**Available data**
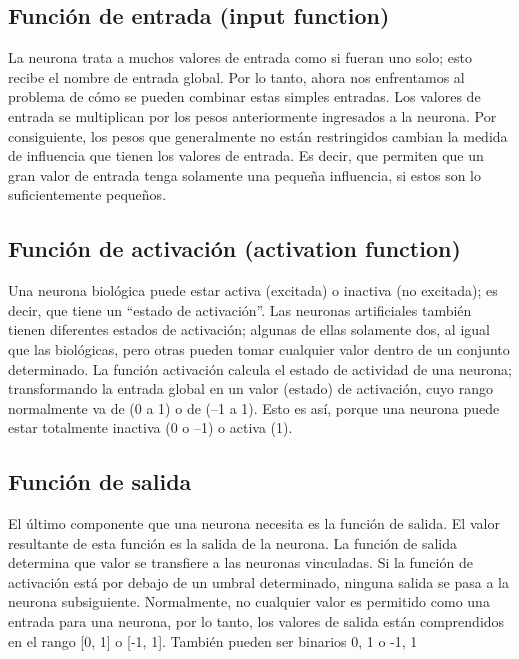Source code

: \subsection{Función de entrada (input function)}
La neurona trata a muchos valores de entrada como si fueran uno solo; esto
recibe el nombre de entrada global. Por lo tanto, ahora nos enfrentamos al problema de cómo se pueden combinar estas simples entradas.
Los valores de entrada se multiplican por los pesos anteriormente ingresados a la neurona. Por consiguiente, los pesos que generalmente no están restringidos cambian la medida de influencia que tienen los valores de entrada. Es decir, que permiten que un gran valor de entrada tenga solamente una pequeña influencia, si estos son lo suficientemente pequeños.


\subsection{Función de activación (activation function)}
Una neurona biológica puede estar activa (excitada) o inactiva (no excitada); es decir, que tiene un “estado de activación”. Las neuronas artificiales también tienen diferentes estados de activación; algunas de ellas solamente dos, al igual que las biológicas, pero otras pueden tomar cualquier valor dentro de un conjunto determinado.
La función activación calcula el estado de actividad de una neurona; transformando la entrada global en un valor (estado) de activación, cuyo rango normalmente va de (0 a 1) o de (–1 a 1). Esto es así, porque una neurona puede estar totalmente inactiva (0 o –1) o activa (1).

\subsection{Función de salida}
El último componente que una neurona necesita es la función de salida. El valor resultante de esta función es la salida de la neurona. La función de
salida determina que valor se transfiere a las neuronas vinculadas. Si la función de activación está por debajo de un umbral determinado, ninguna salida se pasa a la neurona subsiguiente. Normalmente, no cualquier valor es permitido como una entrada para una neurona, por lo tanto, los valores de salida están comprendidos en el rango [0, 1] o [-1, 1]. También pueden ser binarios {0, 1} o {-1, 1}

\newpage
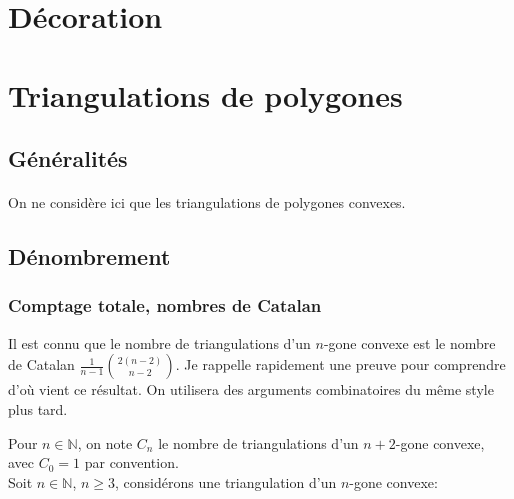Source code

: \documentclass[10pt,a4paper]{article}
\begin{document}
		
	\section{Décoration}
	
	
	
\section{Triangulations de polygones}


	\subsection{Généralités}
		\paragraph{}On ne considère ici que les triangulations de polygones convexes.
		
		
	\subsection{Dénombrement}
	
		\subsubsection{Comptage totale, nombres de Catalan}
			Il est connu que le nombre de triangulations d'un $n$-gone convexe est le nombre de Catalan 
			$\frac{1}{n-1}\binom{2(n-2)}{n-2}$. Je rappelle rapidement une preuve pour comprendre d'où vient ce résultat. On utilisera des arguments combinatoires du même style plus tard.

			Pour $n\in\mathbb{N}$, on note $C_{n}$ le nombre de triangulations d'un $n+2$-gone convexe, avec $C_{0} = 1$ par convention.\\			
			Soit $n \in \mathbb{N}$, $n \geqslant3$, considérons une triangulation  d'un $n$-gone convexe:\\
\end{document}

**What the task requires**
Using the material above, set down every line exactly, but skip the pictures.

**Solution to this exercise**
Source code

: \subsection{Función de entrada (input function)}
La neurona trata a muchos valores de entrada como si fueran uno solo; esto
recibe el nombre de entrada global. Por lo tanto, ahora nos enfrentamos al problema de cómo se pueden combinar estas simples entradas.
Los valores de entrada se multiplican por los pesos anteriormente ingresados a la neurona. Por consiguiente, los pesos que generalmente no están restringidos cambian la medida de influencia que tienen los valores de entrada. Es decir, que permiten que un gran valor de entrada tenga solamente una pequeña influencia, si estos son lo suficientemente pequeños.


\subsection{Función de activación (activation function)}
Una neurona biológica puede estar activa (excitada) o inactiva (no excitada); es decir, que tiene un “estado de activación”. Las neuronas artificiales también tienen diferentes estados de activación; algunas de ellas solamente dos, al igual que las biológicas, pero otras pueden tomar cualquier valor dentro de un conjunto determinado.
La función activación calcula el estado de actividad de una neurona; transformando la entrada global en un valor (estado) de activación, cuyo rango normalmente va de (0 a 1) o de (–1 a 1). Esto es así, porque una neurona puede estar totalmente inactiva (0 o –1) o activa (1).

\subsection{Función de salida}
El último componente que una neurona necesita es la función de salida. El valor resultante de esta función es la salida de la neurona. La función de
salida determina que valor se transfiere a las neuronas vinculadas. Si la función de activación está por debajo de un umbral determinado, ninguna salida se pasa a la neurona subsiguiente. Normalmente, no cualquier valor es permitido como una entrada para una neurona, por lo tanto, los valores de salida están comprendidos en el rango [0, 1] o [-1, 1]. También pueden ser binarios {0, 1} o {-1, 1}

\newpage
Source code

: \documentclass[10pt,a4paper]{article}
\begin{document}
		
	\section{Décoration}
	
	
	
\section{Triangulations de polygones}


	\subsection{Généralités}
		\paragraph{}On ne considère ici que les triangulations de polygones convexes.
		
		
	\subsection{Dénombrement}
	
		\subsubsection{Comptage totale, nombres de Catalan}
			Il est connu que le nombre de triangulations d'un $n$-gone convexe est le nombre de Catalan 
			$\frac{1}{n-1}\binom{2(n-2)}{n-2}$. Je rappelle rapidement une preuve pour comprendre d'où vient ce résultat. On utilisera des arguments combinatoires du même style plus tard.

			Pour $n\in\mathbb{N}$, on note $C_{n}$ le nombre de triangulations d'un $n+2$-gone convexe, avec $C_{0} = 1$ par convention.\\			
			Soit $n \in \mathbb{N}$, $n \geqslant3$, considérons une triangulation  d'un $n$-gone convexe:\\
\end{document}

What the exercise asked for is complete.